President Joe Biden's appointment for Comptroller of the Currency, Saule Omarova, is facing opposition from powerful senators and banking groups over calls for radical changes to the way the U.S. banking system works by giving the Federal Reserve near total control of the entire financial system.
Omarova, who grew up in the former Soviet Union and attended Moscow State University on the Lenin Personal Academic Scholarship, in a recent paper titled "The People’s Ledger: How to Democratize Money and Finance the Economy," suggests that the central bank’s balance sheet should be redesigned to operate as "the ultimate public platform for both modulating and allocating the flow of sovereign credit and money in the national economy."
She also wrote a thesis titled, "Karl Marx’s Economic Analysis and the Theory of Revolution in The Capital," of which Sen.

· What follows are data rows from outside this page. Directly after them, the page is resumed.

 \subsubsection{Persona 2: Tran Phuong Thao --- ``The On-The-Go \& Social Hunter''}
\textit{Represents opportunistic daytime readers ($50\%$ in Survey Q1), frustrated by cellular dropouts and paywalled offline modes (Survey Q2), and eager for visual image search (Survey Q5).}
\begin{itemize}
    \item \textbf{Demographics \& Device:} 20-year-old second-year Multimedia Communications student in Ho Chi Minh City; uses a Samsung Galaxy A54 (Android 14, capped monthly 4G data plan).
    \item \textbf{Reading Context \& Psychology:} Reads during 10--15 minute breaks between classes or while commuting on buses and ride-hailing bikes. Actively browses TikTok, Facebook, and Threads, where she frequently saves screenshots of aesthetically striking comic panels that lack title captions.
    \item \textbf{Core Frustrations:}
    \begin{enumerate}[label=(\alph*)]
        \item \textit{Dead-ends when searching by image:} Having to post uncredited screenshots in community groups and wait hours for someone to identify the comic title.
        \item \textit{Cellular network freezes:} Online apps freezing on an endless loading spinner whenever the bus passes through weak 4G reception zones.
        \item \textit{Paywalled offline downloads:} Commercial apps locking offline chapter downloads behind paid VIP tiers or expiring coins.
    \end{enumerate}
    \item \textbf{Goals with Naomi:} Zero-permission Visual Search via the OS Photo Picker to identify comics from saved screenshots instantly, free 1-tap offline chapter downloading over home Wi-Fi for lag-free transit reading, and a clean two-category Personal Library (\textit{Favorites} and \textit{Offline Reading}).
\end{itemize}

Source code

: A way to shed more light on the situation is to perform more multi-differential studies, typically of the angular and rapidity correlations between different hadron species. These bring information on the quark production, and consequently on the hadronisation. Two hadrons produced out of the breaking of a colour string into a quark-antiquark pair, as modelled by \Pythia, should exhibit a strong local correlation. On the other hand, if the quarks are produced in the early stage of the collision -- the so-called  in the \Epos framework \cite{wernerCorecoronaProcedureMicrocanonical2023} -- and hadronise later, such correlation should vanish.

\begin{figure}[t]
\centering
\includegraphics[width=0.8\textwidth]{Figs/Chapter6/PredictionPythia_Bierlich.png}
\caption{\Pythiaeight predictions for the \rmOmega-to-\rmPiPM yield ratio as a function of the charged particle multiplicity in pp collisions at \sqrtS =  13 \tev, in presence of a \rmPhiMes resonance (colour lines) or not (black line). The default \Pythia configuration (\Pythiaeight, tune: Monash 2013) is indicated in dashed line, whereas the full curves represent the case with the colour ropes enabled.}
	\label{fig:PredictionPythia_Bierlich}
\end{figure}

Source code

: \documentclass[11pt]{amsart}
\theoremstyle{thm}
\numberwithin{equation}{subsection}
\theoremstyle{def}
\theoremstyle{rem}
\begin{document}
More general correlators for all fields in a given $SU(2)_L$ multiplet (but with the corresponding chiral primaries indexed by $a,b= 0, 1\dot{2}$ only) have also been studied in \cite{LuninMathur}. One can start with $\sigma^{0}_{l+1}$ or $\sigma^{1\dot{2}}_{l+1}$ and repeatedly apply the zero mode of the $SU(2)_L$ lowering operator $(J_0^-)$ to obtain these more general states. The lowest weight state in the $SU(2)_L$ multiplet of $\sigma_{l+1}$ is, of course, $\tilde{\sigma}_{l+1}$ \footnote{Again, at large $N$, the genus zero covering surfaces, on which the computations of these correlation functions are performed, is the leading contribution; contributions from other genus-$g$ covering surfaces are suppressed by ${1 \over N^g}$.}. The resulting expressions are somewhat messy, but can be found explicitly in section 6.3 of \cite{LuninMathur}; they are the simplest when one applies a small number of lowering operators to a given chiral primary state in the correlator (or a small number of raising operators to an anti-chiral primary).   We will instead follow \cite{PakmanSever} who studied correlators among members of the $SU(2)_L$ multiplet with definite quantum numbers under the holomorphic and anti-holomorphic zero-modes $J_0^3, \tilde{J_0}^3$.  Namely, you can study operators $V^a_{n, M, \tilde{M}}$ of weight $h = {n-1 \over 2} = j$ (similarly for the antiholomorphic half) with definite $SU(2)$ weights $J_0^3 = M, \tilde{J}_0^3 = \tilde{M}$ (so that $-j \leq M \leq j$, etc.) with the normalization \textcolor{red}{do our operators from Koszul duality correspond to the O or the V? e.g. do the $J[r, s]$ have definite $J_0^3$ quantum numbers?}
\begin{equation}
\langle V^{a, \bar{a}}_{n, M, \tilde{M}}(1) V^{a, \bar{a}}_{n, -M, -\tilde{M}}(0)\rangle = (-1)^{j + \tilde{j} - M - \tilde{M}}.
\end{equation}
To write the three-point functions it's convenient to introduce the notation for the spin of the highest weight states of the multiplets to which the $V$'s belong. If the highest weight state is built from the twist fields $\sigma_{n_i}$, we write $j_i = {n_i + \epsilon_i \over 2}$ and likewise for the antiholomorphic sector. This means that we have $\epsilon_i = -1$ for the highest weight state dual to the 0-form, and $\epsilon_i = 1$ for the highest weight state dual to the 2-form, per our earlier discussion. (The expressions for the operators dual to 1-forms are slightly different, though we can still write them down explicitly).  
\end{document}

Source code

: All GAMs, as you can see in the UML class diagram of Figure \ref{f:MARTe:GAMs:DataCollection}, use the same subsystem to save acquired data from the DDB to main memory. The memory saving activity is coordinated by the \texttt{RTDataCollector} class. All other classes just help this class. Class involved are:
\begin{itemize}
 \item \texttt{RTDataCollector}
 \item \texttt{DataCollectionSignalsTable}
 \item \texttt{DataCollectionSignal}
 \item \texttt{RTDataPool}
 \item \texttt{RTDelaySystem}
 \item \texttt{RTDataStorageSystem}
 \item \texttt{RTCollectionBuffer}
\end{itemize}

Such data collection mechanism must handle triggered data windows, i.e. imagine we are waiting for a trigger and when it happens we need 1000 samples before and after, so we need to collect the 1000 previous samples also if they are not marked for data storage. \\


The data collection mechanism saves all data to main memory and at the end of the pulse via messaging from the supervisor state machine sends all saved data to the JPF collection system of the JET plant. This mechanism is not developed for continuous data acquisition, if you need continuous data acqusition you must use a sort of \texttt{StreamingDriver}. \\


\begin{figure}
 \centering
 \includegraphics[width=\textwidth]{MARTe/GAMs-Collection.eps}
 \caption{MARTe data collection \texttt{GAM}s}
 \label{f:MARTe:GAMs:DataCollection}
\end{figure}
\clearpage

Pat Toomey, ranking Republican on the Banking Committee, has requested a copy.
"Given that your thesis was written while you were a student at Moscow State University in the late 1980s, I assume that it was written in Russian and will require translation," Toomey wrote, adding that committee staff had previously reached out about the thesis. "Unfortunately, we have not received any assurances that the Committee would receive a copy of the paper in a timely fashion."
Bank groups oppose her nomination, The New York Times reports. A day after the White House announcement, Rob Nichols, the president of the American Bankers Association, said Omarova's proposals would "effectively nationalize America’s community banks."
Her past tweets about the Soviet Union have also drawn scrutiny.
"Until I came to the US, I couldn’t imagine that things like gender pay gap still existed in today’s world. Say what you will about old USSR, there was no gender pay gap there. Market doesn’t always 'know best,'" she wrote.
The Wall Street Journal editorialized that Omarova wants to eliminate the banks she’s being appointed to regulate.
"As comptroller, Ms. Omarova would supervise some 1,200 financial institutions. While she couldn’t enact her People’s Agenda without legislation, she would have sweeping powers to punish banks that don’t follow her diktats," the Journal wrote.
Her nomination to the Office of the Comptroller of the Currency needs to be approved by the Senate. Democrats have a tenuous majority there, with key moderate senators who might oppose Omarova's nomination.